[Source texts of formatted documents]
%%

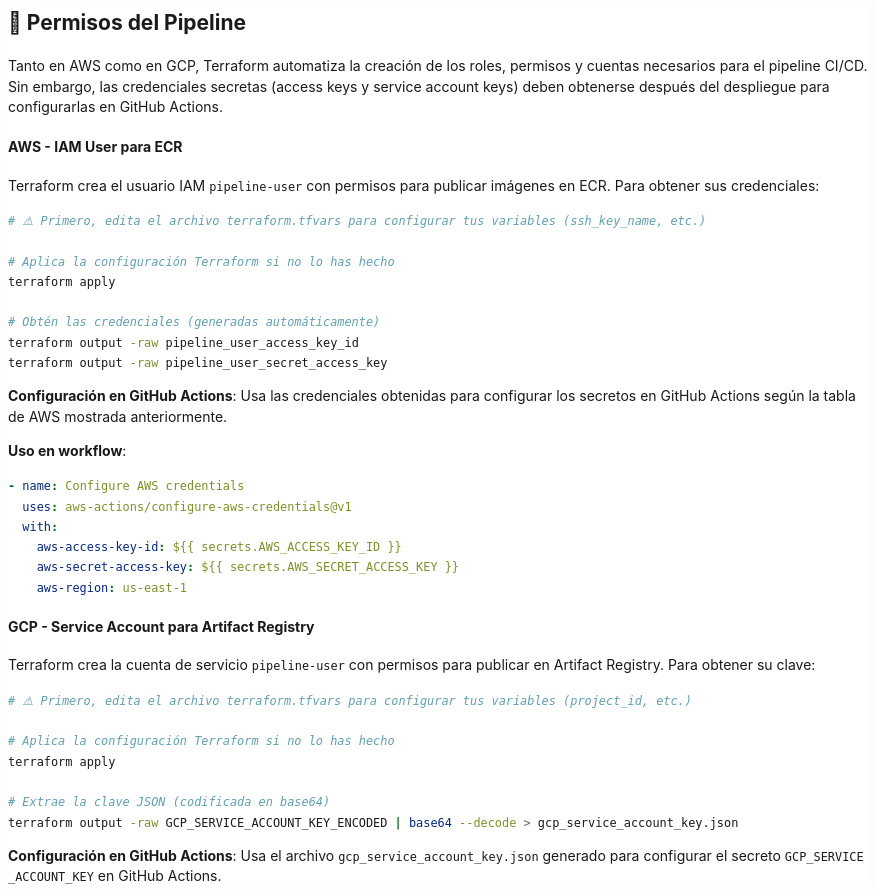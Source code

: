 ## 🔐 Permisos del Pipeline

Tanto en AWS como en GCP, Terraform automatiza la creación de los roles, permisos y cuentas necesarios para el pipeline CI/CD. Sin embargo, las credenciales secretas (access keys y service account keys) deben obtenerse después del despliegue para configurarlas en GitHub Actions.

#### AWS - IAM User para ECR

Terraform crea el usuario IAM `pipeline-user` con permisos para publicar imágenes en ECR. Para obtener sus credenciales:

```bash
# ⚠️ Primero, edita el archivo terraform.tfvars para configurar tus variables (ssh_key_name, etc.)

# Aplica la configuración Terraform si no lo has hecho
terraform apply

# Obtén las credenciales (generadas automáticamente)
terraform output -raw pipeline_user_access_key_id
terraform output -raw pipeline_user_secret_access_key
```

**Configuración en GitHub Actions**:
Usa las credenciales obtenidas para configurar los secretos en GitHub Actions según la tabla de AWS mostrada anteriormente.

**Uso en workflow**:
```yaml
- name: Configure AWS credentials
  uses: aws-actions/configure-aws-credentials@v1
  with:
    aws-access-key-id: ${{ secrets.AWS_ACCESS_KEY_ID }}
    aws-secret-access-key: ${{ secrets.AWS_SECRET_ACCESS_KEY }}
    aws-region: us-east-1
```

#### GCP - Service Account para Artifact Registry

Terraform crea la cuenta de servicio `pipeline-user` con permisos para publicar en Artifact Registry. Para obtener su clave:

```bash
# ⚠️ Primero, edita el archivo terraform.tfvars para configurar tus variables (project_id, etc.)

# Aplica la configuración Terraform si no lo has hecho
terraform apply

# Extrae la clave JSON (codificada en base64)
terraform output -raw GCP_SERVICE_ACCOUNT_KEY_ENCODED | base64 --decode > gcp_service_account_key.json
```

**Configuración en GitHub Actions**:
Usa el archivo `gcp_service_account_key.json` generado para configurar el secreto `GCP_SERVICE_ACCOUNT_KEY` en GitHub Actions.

%%
%%

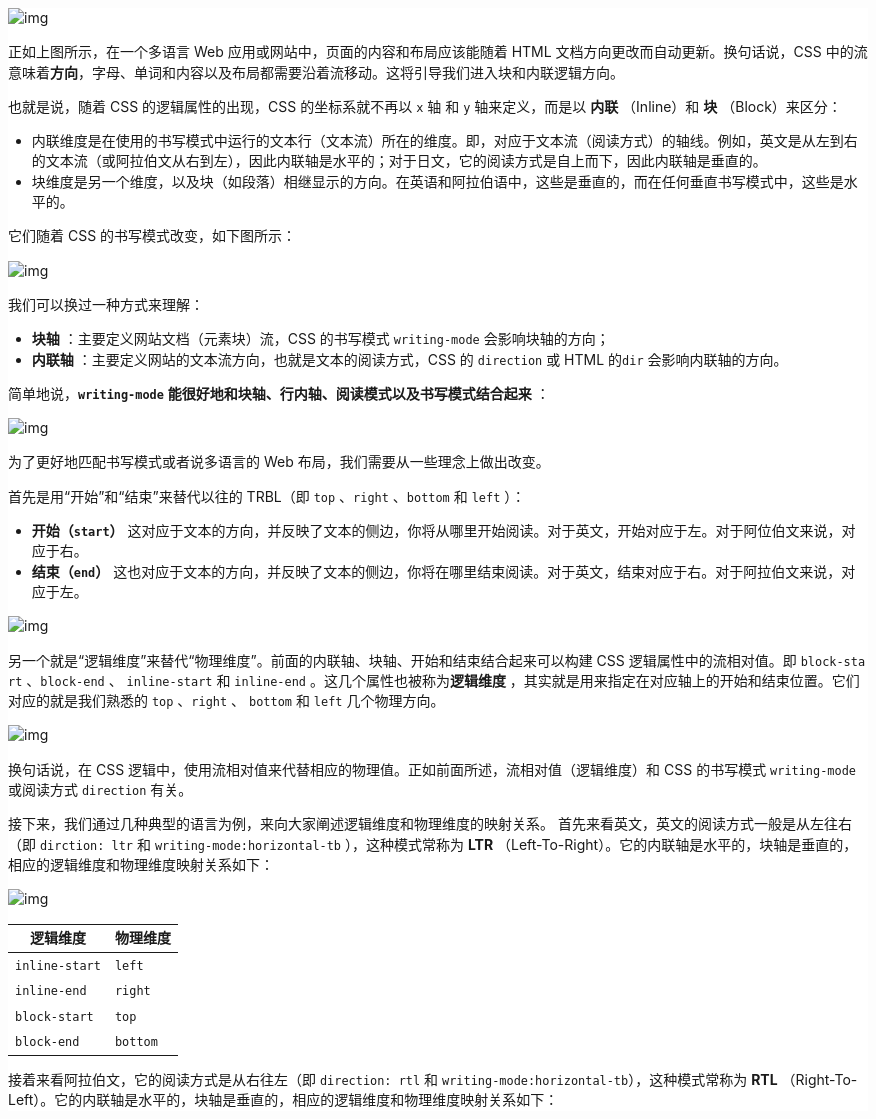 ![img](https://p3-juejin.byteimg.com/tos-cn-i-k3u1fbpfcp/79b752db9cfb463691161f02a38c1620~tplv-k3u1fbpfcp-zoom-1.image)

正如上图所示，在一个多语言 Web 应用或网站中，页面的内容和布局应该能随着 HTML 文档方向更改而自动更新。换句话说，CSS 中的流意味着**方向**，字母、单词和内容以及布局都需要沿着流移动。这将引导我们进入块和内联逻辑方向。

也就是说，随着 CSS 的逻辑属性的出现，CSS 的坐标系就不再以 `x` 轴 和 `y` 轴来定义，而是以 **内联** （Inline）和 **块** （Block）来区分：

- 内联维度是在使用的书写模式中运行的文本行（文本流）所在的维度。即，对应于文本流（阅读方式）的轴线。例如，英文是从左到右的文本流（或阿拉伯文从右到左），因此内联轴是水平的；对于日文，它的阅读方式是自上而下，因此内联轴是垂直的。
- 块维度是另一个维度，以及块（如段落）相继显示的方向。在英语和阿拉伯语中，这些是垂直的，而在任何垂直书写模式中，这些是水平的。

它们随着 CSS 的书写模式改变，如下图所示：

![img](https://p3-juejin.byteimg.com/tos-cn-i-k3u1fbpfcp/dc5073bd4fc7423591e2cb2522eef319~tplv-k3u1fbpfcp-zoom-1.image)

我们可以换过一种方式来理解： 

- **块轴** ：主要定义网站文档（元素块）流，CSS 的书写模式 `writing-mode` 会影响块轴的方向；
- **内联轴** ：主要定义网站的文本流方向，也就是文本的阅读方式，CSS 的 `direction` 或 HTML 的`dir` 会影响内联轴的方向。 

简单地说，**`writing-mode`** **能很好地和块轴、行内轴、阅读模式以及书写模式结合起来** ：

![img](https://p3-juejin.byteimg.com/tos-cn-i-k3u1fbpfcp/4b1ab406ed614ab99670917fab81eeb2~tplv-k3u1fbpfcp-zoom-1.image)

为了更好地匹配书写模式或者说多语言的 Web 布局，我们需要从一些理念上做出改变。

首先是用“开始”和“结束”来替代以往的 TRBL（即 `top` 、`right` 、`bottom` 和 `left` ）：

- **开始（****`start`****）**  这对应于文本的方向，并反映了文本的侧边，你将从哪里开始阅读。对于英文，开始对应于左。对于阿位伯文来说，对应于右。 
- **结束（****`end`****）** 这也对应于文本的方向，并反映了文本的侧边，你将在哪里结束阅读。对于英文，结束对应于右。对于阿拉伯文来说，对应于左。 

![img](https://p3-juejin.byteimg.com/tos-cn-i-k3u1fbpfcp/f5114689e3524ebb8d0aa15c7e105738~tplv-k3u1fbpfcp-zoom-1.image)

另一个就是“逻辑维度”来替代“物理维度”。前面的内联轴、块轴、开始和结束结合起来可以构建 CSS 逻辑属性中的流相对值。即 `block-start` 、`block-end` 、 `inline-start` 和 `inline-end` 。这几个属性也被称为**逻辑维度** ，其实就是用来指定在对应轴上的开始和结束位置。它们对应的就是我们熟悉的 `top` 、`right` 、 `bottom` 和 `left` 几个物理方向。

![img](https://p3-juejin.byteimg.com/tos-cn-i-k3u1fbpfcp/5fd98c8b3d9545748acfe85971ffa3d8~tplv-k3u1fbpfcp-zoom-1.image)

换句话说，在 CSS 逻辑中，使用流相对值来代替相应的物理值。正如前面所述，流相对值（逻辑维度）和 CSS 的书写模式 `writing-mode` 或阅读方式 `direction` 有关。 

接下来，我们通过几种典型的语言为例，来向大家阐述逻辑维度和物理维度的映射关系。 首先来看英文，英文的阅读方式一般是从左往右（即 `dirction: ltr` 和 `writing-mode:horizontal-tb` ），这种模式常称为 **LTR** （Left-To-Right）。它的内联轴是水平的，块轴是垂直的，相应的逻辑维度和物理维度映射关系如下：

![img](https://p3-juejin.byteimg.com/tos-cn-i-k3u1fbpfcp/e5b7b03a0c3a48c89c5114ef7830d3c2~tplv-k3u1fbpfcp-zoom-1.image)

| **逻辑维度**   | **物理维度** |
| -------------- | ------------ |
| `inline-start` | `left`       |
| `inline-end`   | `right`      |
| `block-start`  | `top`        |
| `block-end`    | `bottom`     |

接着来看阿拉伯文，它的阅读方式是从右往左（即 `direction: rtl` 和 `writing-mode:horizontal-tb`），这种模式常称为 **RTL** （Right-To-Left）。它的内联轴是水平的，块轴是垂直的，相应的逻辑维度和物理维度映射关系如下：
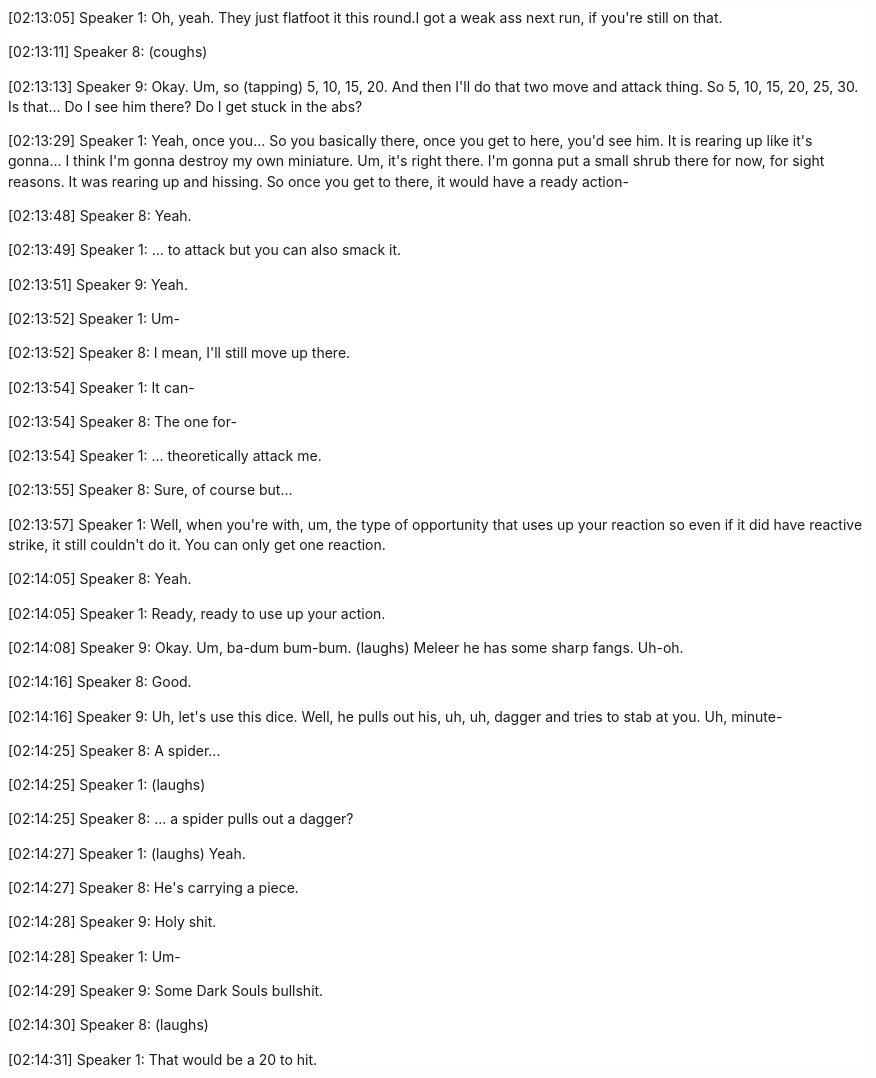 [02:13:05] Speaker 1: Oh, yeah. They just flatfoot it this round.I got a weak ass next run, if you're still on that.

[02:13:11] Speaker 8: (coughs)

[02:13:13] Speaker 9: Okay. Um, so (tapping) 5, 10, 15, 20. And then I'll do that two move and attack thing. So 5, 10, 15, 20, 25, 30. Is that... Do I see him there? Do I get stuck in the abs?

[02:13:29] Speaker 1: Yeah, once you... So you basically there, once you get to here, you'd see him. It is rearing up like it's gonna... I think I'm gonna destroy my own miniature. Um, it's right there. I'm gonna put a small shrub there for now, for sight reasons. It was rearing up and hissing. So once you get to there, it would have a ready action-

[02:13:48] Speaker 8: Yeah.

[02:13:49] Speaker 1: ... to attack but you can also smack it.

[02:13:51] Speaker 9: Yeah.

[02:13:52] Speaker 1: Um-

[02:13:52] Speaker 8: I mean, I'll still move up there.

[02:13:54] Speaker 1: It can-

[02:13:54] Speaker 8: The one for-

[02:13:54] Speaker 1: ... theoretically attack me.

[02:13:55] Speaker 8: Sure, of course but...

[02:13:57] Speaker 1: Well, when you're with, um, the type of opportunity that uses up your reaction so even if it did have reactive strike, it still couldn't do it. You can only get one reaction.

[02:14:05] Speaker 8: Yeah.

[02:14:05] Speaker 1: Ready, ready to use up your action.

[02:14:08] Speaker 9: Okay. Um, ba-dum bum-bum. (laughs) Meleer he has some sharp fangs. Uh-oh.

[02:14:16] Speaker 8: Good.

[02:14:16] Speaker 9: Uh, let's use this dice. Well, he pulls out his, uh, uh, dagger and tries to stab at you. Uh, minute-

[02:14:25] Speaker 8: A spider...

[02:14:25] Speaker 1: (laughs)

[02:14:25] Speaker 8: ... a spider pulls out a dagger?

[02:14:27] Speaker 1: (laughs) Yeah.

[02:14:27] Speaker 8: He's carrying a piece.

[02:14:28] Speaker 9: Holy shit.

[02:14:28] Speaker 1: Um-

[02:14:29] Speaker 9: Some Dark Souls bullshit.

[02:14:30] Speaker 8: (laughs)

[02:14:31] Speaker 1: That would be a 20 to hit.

%%

*Problem requirements*
Filter the entries above down to the lines that hold the word "output", and copy those lines.

*Written solution*
terraform output -raw pipeline_user_access_key_id
terraform output -raw pipeline_user_secret_access_key
terraform output -raw GCP_SERVICE_ACCOUNT_KEY_ENCODED | base64 --decode > gcp_service_account_key.json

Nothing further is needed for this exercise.